To my mom's grief the neighbor, after that, started spreading the story that little Donny, who never wondered off, must be "retarded." I suppose the final evidence on that is yet to fully come in. But in my case that became meaningless with the passing of time. For once I discovered where my interests actually lie -- in the arts, literature and the world of ideas -- and once I found a friend, and then later friends, who shared those interests -- I started 'wondering off' aplenty.

We might think that loneliness is a particular problem in small towns and communities. Oddly cities can add to people's loneness (and loneliness) far more than small towns.

In a small community only the true outliers are left without a sense of belonging. But in cities, where the bustling throng have to each recede into themselves to preserve even a smattering of self, many can be and are left to feel the emptiness of loneness. We can sometimes help here by displaying a touch of empathy and understanding, drawing such out, looking for common ground and common interests.

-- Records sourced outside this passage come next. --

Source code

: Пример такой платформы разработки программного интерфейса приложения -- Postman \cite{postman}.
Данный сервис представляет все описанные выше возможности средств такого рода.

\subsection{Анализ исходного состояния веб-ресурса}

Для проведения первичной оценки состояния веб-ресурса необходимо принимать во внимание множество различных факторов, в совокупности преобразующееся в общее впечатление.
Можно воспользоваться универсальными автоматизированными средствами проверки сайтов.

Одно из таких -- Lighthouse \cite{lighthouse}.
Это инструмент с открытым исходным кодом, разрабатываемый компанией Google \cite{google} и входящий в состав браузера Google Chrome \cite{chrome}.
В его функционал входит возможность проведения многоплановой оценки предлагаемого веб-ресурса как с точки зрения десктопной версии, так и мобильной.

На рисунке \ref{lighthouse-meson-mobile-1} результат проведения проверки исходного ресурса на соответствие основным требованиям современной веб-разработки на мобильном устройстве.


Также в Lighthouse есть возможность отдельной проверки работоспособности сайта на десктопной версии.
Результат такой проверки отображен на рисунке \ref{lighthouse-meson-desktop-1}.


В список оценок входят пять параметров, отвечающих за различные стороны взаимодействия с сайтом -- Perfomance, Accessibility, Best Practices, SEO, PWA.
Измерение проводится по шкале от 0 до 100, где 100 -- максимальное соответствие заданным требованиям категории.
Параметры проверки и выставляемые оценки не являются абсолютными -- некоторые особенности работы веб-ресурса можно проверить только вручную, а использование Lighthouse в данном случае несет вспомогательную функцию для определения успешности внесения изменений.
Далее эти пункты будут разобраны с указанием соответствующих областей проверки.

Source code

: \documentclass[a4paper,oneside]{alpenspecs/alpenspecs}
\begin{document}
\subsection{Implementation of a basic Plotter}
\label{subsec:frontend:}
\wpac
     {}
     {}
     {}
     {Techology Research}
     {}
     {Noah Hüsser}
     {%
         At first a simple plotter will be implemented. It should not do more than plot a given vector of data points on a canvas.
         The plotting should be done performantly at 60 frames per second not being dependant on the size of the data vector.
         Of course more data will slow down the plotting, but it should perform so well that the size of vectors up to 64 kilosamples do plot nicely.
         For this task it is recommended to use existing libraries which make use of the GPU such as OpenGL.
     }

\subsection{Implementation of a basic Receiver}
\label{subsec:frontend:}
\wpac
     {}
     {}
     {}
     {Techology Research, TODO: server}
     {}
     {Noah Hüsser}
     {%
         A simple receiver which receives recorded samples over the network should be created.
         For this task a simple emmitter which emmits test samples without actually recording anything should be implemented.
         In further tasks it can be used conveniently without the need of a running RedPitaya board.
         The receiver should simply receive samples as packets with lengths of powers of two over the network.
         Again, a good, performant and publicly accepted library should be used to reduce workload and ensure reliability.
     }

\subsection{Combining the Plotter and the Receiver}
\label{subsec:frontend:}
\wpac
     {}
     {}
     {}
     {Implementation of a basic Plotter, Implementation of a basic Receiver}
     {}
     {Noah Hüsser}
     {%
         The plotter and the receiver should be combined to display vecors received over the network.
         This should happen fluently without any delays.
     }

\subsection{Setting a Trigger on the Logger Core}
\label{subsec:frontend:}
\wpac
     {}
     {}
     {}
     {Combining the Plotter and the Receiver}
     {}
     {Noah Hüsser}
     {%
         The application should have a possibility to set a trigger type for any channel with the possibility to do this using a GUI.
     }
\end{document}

But perhaps the greatest hope for 'loners' who do not really want to be alone is the internet. For here communities of shared interest can be found, and the feeling of "belonging" that comes with such, for almost anyone with any -- even the most obscure -- of interests.

Yes, humans are social animals. As such we can reach the "height of Giraffes" and maybe even have the "pride of lions."  Or, in many cases, we can just allow ourselves to be what we comfortably are - a "gaggle of geese."